Disruptions in the operations of our countries’ infrastructures can undermine the function of our societies and their economies. Such disturbances can result from various risks and uncertainties about installations and systems [1,2]. Many recent incidents have caused repercussions among the impacts of disruptions. New ideas and innovation for comprehensive, yet installation-specific approaches are necessary to secure the integrity of existing or future, public or private, connected and interdependent assets, installations, and infrastructure systems. New technologies (e.g., digital twins, remote sensing, quantum sensors, artificial intelligence, etc.) [3,4] could lead to revolutionary changes in management and maintenance of our infrastructure systems and their assets, contributing to a circular economy. This Special Issue, ‘Extreme Sciences and Engineering II’, enables transparent, fair, and rapid distribution of research highlighting the role of mechanics, sciences, and engineering in multidisciplinary areas across materials science, physics, and engineering. Sixteen papers were submitted to this Special Issue, with a 50% acceptance rate.

2. Insights into Material Behaviours

Heitor et al. [5] presented the role of soil stabilisation in halting volumetric deformation and associated reduction in shear strength derived from the wetting processes (e.g., rainfall periods), which was examined for an expansive soil. Two stabilizers commonly used in road construction are examined, i.e., hydrated lime and Portland cement. An additional non-traditional stabiliser composed of a blend of ground granulated blast furnace slag and hydrated lime was also considered.

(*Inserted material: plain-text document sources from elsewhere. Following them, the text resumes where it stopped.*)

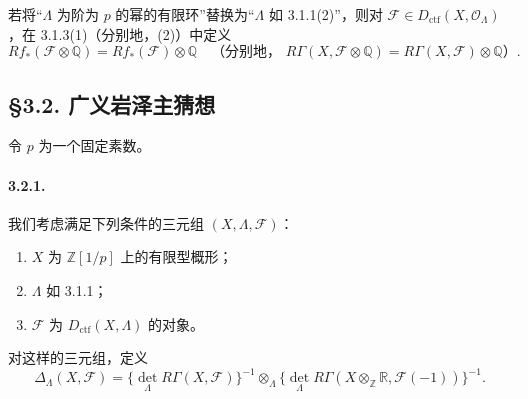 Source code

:若将“$\Lambda$ 为阶为 $p$ 的幂的有限环”替换为“$\Lambda$ 如 3.1.1(2)”，则对 $\mathcal F\in D_{\mathrm{ctf}}(X,\mathcal O_\Lambda)$，在 3.1.3(1)（分别地，(2)）中定义
\[
 Rf_*(\mathcal F\otimes\mathbb Q)=Rf_*(\mathcal F)\otimes\mathbb Q
 \quad\text{（分别地， }R\Gamma(X,\mathcal F\otimes\mathbb Q)=R\Gamma(X,\mathcal F)\otimes\mathbb Q\text{）}.
\]

\subsection*{§3.2. 广义岩泽主猜想}
令 $p$ 为一个固定素数。

\paragraph{3.2.1.} 我们考虑满足下列条件的三元组 $(X,\Lambda,\mathcal F)$：
\begin{enumerate}[label=(\roman*)]
\item $X$ 为 $\mathbb Z[1/p]$ 上的有限型概形；
\item $\Lambda$ 如 3.1.1；
\item $\mathcal F$ 为 $D_{\mathrm{ctf}}(X,\Lambda)$ 的对象。
\end{enumerate}
对这样的三元组，定义
\[
 \Delta_\Lambda(X,\mathcal F)
 =\{\det_\Lambda R\Gamma(X,\mathcal F)\}^{-1}
 \otimes_\Lambda
 \{\det_\Lambda R\Gamma(X\otimes_{\mathbb Z}\mathbb R,\mathcal F(-1))\}^{-1}.
\]

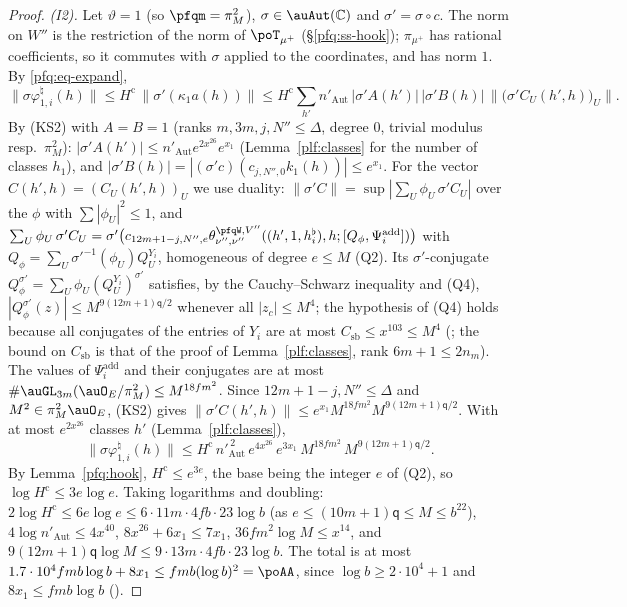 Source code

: \documentclass[10pt]{amsart}
\theoremstyle{definition}
\theoremstyle{remark}
\newcommand{\C}{\mathbb C}
\begin{document}
\begin{proof}
\emph{(I2).} Let $\vartheta=1$ (so $\pfqm=\pi_M^2$), $\sigma\in\auAut(\C)$ and $\sigma'=\sigma\circ c$. The norm on $W''$ is the
restriction of the norm of $\poT_{\mu^+}$ (\S\ref{pfq:ss-hook}); $\pi_{\mu^+}$ has rational coefficients, so it commutes with
$\sigma$ applied to the coordinates, and has norm $1$. By \eqref{pfq:eq-expand},
\[
\|\sigma\varphi^\natural_{1,i}(h)\|\le H^{\mathrm c}\,\|\sigma'(\kappa_1a(h))\|\le H^{\mathrm c}\sum_{h'}n'_{\mathrm{Aut}}\,|\sigma'A(h')|\,
|\sigma'B(h)|\,\bigl\|\bigl(\sigma'C_U(h',h)\bigr)_U\bigr\| .
\]
By (KS2) with $A=B=1$ (ranks $m,3m,j,N''\le\Delta$, degree $0$, trivial modulus resp.\ $\pi_M^2$): $|\sigma'A(h')|\le n'_{\mathrm{Aut}}
e^{2x^{26}}e^{x_1}$ (Lemma~\ref{plf:classes} for the number of classes $h_1$), and $|\sigma'B(h)|=|(\sigma'c)(c_{j,N'',0}k_1(h))|\le
e^{x_1}$. For the vector $C(h',h)=(C_U(h',h))_U$ we use duality: $\|\sigma'C\|=\sup|\sum_U\phi_U\,\sigma'C_U|$ over the $\phi$ with
$\sum|\phi_U|^2\le1$, and $\sum_U\phi_U\,\sigma'C_U=\sigma'\bigl(c_{12m+1-j,N'',e}\theta^{\pfqW,V''}_{\nu'',\nu''}((h',1,h^\flat_i),h;
[Q_\phi,\Psi^{\mathrm{add}}_i])\bigr)$ with $Q_\phi=\sum_U\sigma'^{-1}(\phi_U)Q^{Y_i}_U$, homogeneous of degree $e\le M$ (Q2). Its
$\sigma'$-conjugate $Q_\phi^{\sigma'}=\sum_U\phi_U(Q^{Y_i}_U)^{\sigma'}$ satisfies, by the Cauchy--Schwarz inequality and (Q4),
$|Q^{\sigma'}_\phi(z)|\le M^{9(12m+1)\mathsf q/2}$ whenever all $|z_c|\le M^4$; the hypothesis of (Q4) holds because all conjugates of
the entries of $Y_i$ are at most $C_{\mathrm{sb}}\le x^{103}\le M^4$ ({\cite[Lemma~14.21]{P46}}; the bound on $C_{\mathrm{sb}}$ is that of
the proof of Lemma~\ref{plf:classes}, rank $6m+1\le2n_m$). The values of $\Psi^{\mathrm{add}}_i$ and their conjugates are at most
$\#\auGL_{3m}(\auO_E/\pi_M^2)\le M^{18fm^2}$. Since $12m+1-j,N''\le\Delta$ and $M^2\in\pi_M^2\auO_E$, (KS2) gives
$\|\sigma'C(h',h)\|\le e^{x_1}M^{18fm^2}M^{9(12m+1)\mathsf q/2}$. With at most $e^{2x^{26}}$ classes $h'$ (Lemma~\ref{plf:classes}),
\[
\|\sigma\varphi^\natural_{1,i}(h)\|\le H^{\mathrm c}\,n'^{\,2}_{\mathrm{Aut}}\,e^{4x^{26}}\,e^{3x_1}\,M^{18fm^2}\,M^{9(12m+1)\mathsf q/2}.
\]
By Lemma~\ref{pfq:hook}, $H^{\mathrm c}\le e^{3e}$, the base being the integer $e$ of (Q2), so $\log H^{\mathrm c}\le3e\log e$. Taking logarithms and doubling: $2\log H^{\mathrm c}\le6e\log e\le6\cdot11m\cdot4fb\cdot23\log b$ (as
$e\le(10m+1)\mathsf q\le M\le b^{22}$), $4\log n'_{\mathrm{Aut}}\le4x^{40}$, $8x^{26}+6x_1\le7x_1$, $36fm^2\log M\le x^{14}$, and
$9(12m+1)\mathsf q\log M\le9\cdot13m\cdot4fb\cdot23\log b$. The total is at most $1.7\cdot10^4fmb\log b+8x_1\le fmb(\log b)^2=\poAA$, since
$\log b\ge2\cdot10^4+1$ and $8x_1\le fmb\log b$ ({\cite[Lemma~13.4 and~(36)]{P46}}).
\end{proof}
\end{document}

A series of one-dimensional swelling and direct shear box tests were conducted, adopting vertical stresses relevant for pavements and simulate wetting process that can take place after a period of rainfall. Results indicated that while all stabilisers contribute to a reduction in swelling and smaller losses in shear strength upon wetting, the blend of blast furnace slag and hydrated lime is the most favourable in terms of carbon footprint.

Guo et al. [6] discovered new findings for rotating machinery in cold and humid regions that are prone to icing. A cylinder rotating around the vertical axis was selected as the research object in this study. Three cylinders with different diameters were selected, and icing tests were carried out under different tip speed ratios (TSR) in a self-built icing wind tunnel. The icing characteristics were quantitatively assessed using characteristic parameters, including the icing area, the dimensionless icing area, the stagnation point thickness and the dimensionless stagnation point thickness. The research findings in this study have laid the theoretical and experimental foundations for further exploring VAWT icing in depth.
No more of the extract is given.